>>>>>

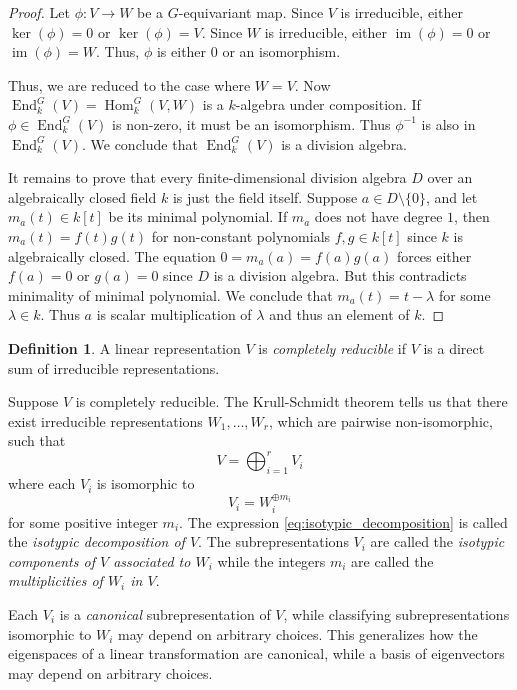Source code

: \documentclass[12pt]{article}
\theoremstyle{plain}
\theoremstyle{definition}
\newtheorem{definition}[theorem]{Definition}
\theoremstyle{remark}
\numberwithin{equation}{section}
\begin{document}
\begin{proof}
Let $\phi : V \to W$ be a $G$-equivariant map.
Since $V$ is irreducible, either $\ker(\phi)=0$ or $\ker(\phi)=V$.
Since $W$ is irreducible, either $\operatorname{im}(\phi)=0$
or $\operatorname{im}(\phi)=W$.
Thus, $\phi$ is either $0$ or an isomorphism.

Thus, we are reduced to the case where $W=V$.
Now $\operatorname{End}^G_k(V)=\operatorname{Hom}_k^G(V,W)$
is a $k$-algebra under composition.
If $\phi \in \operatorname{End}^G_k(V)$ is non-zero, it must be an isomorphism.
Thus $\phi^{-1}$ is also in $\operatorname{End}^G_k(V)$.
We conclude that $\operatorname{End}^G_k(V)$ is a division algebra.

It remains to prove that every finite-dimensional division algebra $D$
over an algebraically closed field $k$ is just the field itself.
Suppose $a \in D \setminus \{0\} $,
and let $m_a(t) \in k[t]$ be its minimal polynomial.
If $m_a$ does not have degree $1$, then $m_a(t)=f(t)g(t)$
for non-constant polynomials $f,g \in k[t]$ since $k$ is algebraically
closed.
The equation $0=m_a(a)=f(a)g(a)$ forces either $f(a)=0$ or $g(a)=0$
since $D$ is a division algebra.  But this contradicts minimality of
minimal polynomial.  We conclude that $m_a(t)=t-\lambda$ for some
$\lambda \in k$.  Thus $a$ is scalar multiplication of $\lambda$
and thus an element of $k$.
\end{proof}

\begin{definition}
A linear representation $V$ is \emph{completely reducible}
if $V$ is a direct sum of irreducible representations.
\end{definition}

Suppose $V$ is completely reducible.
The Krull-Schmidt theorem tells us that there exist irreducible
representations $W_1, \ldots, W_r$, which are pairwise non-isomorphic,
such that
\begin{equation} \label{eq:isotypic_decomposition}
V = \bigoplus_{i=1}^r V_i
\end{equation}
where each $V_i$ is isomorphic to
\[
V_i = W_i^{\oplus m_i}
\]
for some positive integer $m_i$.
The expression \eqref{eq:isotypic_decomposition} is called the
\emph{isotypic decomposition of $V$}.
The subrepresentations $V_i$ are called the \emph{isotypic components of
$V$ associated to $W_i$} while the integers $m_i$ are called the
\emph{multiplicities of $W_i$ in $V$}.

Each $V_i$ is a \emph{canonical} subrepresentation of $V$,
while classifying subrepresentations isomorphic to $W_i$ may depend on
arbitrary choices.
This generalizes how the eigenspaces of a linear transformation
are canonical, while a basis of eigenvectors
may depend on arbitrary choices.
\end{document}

<<<<<
>>>>>

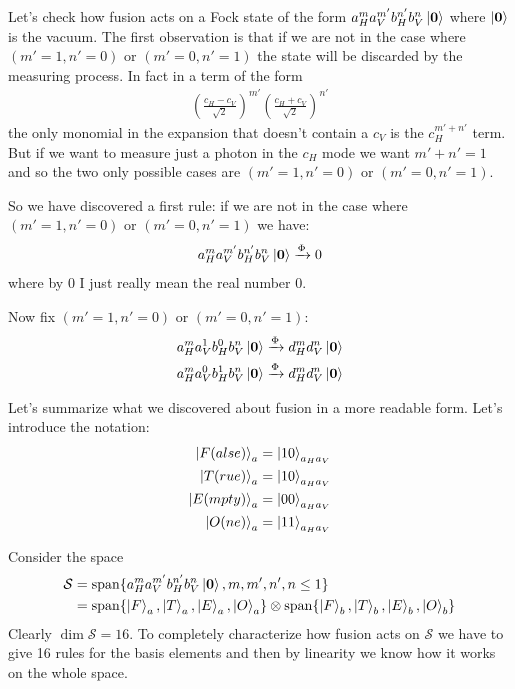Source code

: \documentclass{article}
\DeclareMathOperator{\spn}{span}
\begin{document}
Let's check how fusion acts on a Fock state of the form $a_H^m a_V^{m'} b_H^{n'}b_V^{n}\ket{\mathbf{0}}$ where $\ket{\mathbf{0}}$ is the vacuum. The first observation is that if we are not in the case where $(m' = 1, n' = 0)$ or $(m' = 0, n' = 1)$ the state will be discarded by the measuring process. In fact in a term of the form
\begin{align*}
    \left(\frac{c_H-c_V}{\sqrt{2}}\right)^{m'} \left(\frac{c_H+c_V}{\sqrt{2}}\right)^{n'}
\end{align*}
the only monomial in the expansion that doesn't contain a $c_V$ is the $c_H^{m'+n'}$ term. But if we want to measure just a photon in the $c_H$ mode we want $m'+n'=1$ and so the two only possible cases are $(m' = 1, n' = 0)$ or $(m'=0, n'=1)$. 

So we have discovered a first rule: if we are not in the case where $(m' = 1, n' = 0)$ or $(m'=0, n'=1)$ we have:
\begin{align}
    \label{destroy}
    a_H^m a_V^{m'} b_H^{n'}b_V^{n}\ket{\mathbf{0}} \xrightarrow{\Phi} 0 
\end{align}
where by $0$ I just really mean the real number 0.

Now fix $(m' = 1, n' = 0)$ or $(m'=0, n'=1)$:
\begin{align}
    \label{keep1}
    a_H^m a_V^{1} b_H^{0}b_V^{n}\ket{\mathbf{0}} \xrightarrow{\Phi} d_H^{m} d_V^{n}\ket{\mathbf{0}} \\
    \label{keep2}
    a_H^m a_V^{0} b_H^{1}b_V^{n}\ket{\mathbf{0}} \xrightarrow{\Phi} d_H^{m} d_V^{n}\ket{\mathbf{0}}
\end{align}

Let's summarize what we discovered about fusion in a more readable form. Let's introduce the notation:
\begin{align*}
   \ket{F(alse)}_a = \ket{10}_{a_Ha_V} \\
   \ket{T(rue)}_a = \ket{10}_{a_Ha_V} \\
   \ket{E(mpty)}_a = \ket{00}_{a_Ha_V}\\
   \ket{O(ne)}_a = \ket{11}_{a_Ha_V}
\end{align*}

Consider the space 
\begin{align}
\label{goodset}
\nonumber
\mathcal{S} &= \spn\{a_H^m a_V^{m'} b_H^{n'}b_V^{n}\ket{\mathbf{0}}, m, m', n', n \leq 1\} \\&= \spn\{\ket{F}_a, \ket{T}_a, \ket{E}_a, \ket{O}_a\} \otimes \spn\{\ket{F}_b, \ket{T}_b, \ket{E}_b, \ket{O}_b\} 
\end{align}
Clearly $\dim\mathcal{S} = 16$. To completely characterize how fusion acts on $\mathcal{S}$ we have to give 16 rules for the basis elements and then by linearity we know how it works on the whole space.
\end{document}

<<<<<
>>>>>

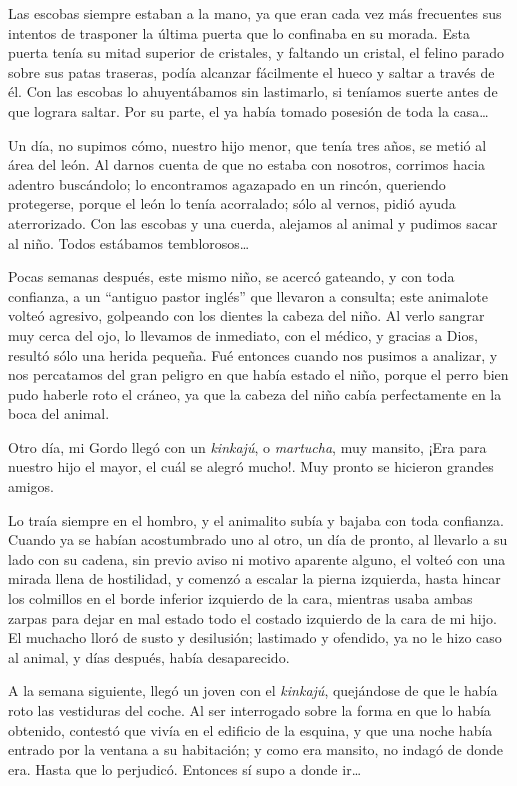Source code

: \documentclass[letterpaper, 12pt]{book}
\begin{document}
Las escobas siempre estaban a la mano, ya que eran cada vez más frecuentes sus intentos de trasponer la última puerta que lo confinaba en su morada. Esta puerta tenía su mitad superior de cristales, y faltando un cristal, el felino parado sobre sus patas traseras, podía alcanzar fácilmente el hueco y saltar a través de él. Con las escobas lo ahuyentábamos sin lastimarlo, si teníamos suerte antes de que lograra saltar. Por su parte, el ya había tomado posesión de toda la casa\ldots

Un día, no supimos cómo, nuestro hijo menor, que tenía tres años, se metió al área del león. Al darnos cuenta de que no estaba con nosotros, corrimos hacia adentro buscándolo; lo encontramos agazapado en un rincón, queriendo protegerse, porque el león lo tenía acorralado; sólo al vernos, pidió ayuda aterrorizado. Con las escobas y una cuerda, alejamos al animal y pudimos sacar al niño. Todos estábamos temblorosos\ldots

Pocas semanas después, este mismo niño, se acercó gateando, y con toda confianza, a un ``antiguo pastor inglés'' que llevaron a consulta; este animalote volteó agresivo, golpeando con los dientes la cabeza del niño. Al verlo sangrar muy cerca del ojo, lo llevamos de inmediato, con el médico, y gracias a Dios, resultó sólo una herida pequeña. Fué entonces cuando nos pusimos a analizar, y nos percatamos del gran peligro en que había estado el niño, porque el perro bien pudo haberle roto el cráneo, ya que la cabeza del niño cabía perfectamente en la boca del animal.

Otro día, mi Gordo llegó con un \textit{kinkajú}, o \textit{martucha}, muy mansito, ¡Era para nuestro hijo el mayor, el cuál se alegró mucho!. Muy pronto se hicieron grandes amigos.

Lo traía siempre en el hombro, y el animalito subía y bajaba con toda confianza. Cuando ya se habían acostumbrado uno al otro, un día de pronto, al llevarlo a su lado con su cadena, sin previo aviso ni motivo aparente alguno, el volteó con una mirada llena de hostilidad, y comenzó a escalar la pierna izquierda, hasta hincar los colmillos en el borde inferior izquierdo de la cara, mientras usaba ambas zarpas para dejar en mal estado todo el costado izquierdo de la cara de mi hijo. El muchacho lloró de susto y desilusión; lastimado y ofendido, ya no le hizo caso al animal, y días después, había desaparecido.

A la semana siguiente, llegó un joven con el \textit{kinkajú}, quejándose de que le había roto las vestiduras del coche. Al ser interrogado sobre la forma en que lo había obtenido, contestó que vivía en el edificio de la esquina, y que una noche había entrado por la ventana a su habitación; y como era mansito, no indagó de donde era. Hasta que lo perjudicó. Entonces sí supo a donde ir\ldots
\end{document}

<<<<<

__About this exercise__:
From the records, copy out each line that includes the string "conclude".

__Answer to this exercise__:
We conclude that $\operatorname{End}^G_k(V)$ is a division algebra.
minimal polynomial.  We conclude that $m_a(t)=t-\lambda$ for some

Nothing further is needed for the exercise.